En deuxième lieu, cependant, les moyens invoqués par Mme B... à l’appui de sa demande de suspension ne paraissent pas, en l’état de l’instruction, propres à créer un doute sérieux sur la légalité de la décision attaquée.

Par suite, il y a lieu de rejeter les conclusions aux fins de suspension présentées pour Mme B..., ainsi que, par voie de conséquence, celles présentées à fin d’injonction.


Sur les frais de l’instance :

Aux termes de l’article L. 761-1 du code de justice administrative : « Dans toutes les instances, le juge condamne la partie tenue aux dépens ou, à défaut, la partie perdante, à payer à l'autre partie la somme qu'il détermine, au titre des frais exposés et non compris dans les dépens. Les parties peuvent produire les justificatifs des sommes qu'elles demandent et le juge tient compte de l'équité ou de la situation économique de la partie condamnée. Il peut, même d'office, pour des raisons tirées des mêmes considérations, dire qu'il n'y a pas lieu à cette condamnation ».

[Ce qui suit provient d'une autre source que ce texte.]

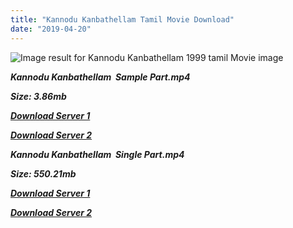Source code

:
 ```yaml
---
title: "Kannodu Kanbathellam Tamil Movie Download"
date: "2019-04-20"
---
```


![Image result for Kannodu Kanbathellam 1999 tamil Movie image](https://m.media-amazon.com/images/I/71ymG3czGDL._SS500_.jpg)

**_Kannodu Kanbathellam  Sample Part.mp4_**

**_Size: 3.86mb_**

**_[Download Server 1](http://b3.wetransfer.vip/files/{001906e6a029aa7b73d4a7534ffe44de21d3d443868dbd2fabdf209edab59abd}20Actor{001906e6a029aa7b73d4a7534ffe44de21d3d443868dbd2fabdf209edab59abd}20Hits{001906e6a029aa7b73d4a7534ffe44de21d3d443868dbd2fabdf209edab59abd}20Collection/Arjun{001906e6a029aa7b73d4a7534ffe44de21d3d443868dbd2fabdf209edab59abd}20Movies{001906e6a029aa7b73d4a7534ffe44de21d3d443868dbd2fabdf209edab59abd}20Collection/Kannodu{001906e6a029aa7b73d4a7534ffe44de21d3d443868dbd2fabdf209edab59abd}20Kanbathellam{001906e6a029aa7b73d4a7534ffe44de21d3d443868dbd2fabdf209edab59abd}20(1999)/Kannodu{001906e6a029aa7b73d4a7534ffe44de21d3d443868dbd2fabdf209edab59abd}20Kanbathellam{001906e6a029aa7b73d4a7534ffe44de21d3d443868dbd2fabdf209edab59abd}20(1999){001906e6a029aa7b73d4a7534ffe44de21d3d443868dbd2fabdf209edab59abd}20Sample{001906e6a029aa7b73d4a7534ffe44de21d3d443868dbd2fabdf209edab59abd}20HD.mp4)_**

**_[Download Server 2](http://b3.wetransfer.vip/files/{001906e6a029aa7b73d4a7534ffe44de21d3d443868dbd2fabdf209edab59abd}20Actor{001906e6a029aa7b73d4a7534ffe44de21d3d443868dbd2fabdf209edab59abd}20Hits{001906e6a029aa7b73d4a7534ffe44de21d3d443868dbd2fabdf209edab59abd}20Collection/Arjun{001906e6a029aa7b73d4a7534ffe44de21d3d443868dbd2fabdf209edab59abd}20Movies{001906e6a029aa7b73d4a7534ffe44de21d3d443868dbd2fabdf209edab59abd}20Collection/Kannodu{001906e6a029aa7b73d4a7534ffe44de21d3d443868dbd2fabdf209edab59abd}20Kanbathellam{001906e6a029aa7b73d4a7534ffe44de21d3d443868dbd2fabdf209edab59abd}20(1999)/Kannodu{001906e6a029aa7b73d4a7534ffe44de21d3d443868dbd2fabdf209edab59abd}20Kanbathellam{001906e6a029aa7b73d4a7534ffe44de21d3d443868dbd2fabdf209edab59abd}20(1999){001906e6a029aa7b73d4a7534ffe44de21d3d443868dbd2fabdf209edab59abd}20Sample{001906e6a029aa7b73d4a7534ffe44de21d3d443868dbd2fabdf209edab59abd}20HD.mp4)_**

**_Kannodu Kanbathellam  Single Part.mp4_**

**_Size: 550.21mb_**

**_[Download Server 1](http://b3.wetransfer.vip/files/{001906e6a029aa7b73d4a7534ffe44de21d3d443868dbd2fabdf209edab59abd}20Actor{001906e6a029aa7b73d4a7534ffe44de21d3d443868dbd2fabdf209edab59abd}20Hits{001906e6a029aa7b73d4a7534ffe44de21d3d443868dbd2fabdf209edab59abd}20Collection/Arjun{001906e6a029aa7b73d4a7534ffe44de21d3d443868dbd2fabdf209edab59abd}20Movies{001906e6a029aa7b73d4a7534ffe44de21d3d443868dbd2fabdf209edab59abd}20Collection/Kannodu{001906e6a029aa7b73d4a7534ffe44de21d3d443868dbd2fabdf209edab59abd}20Kanbathellam{001906e6a029aa7b73d4a7534ffe44de21d3d443868dbd2fabdf209edab59abd}20(1999)/Kannodu{001906e6a029aa7b73d4a7534ffe44de21d3d443868dbd2fabdf209edab59abd}20Kanbathellam{001906e6a029aa7b73d4a7534ffe44de21d3d443868dbd2fabdf209edab59abd}20(1999){001906e6a029aa7b73d4a7534ffe44de21d3d443868dbd2fabdf209edab59abd}20Single{001906e6a029aa7b73d4a7534ffe44de21d3d443868dbd2fabdf209edab59abd}20Part{001906e6a029aa7b73d4a7534ffe44de21d3d443868dbd2fabdf209edab59abd}20HD.mp4)_**

**_[Download Server 2](http://b3.wetransfer.vip/files/{001906e6a029aa7b73d4a7534ffe44de21d3d443868dbd2fabdf209edab59abd}20Actor{001906e6a029aa7b73d4a7534ffe44de21d3d443868dbd2fabdf209edab59abd}20Hits{001906e6a029aa7b73d4a7534ffe44de21d3d443868dbd2fabdf209edab59abd}20Collection/Arjun{001906e6a029aa7b73d4a7534ffe44de21d3d443868dbd2fabdf209edab59abd}20Movies{001906e6a029aa7b73d4a7534ffe44de21d3d443868dbd2fabdf209edab59abd}20Collection/Kannodu{001906e6a029aa7b73d4a7534ffe44de21d3d443868dbd2fabdf209edab59abd}20Kanbathellam{001906e6a029aa7b73d4a7534ffe44de21d3d443868dbd2fabdf209edab59abd}20(1999)/Kannodu{001906e6a029aa7b73d4a7534ffe44de21d3d443868dbd2fabdf209edab59abd}20Kanbathellam{001906e6a029aa7b73d4a7534ffe44de21d3d443868dbd2fabdf209edab59abd}20(1999){001906e6a029aa7b73d4a7534ffe44de21d3d443868dbd2fabdf209edab59abd}20Single{001906e6a029aa7b73d4a7534ffe44de21d3d443868dbd2fabdf209edab59abd}20Part{001906e6a029aa7b73d4a7534ffe44de21d3d443868dbd2fabdf209edab59abd}20HD.mp4)_**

Les dispositions de l’article L. 761-1 du code de justice administrative font obstacle à ce que l’Etat, qui n’a pas la qualité de partie perdante, verse à Mme B... une somme que celle-ci réclame au titre des frais exposés par elle et non compris dans les dépens.


O R D O N N E :


Article 1er :
La requête de Mme B... est rejetée.



Article 2 :
La présente ordonnance sera notifiée à Mme A... B... et au ministre de l’intérieur.

Copie en sera adressée au préfet de Seine-et-Marne.


Fait à Melun, le 6 novembre 2025.

Le juge des référés,




Signé : D. VERISSON


La République mande et ordonne au ministre de l’intérieur en ce qui le concerne ou à tous commissaires de justice à ce requis en ce qui concerne les voies de droit commun contre les parties privées, de pourvoir à l’exécution de la présente ordonnance.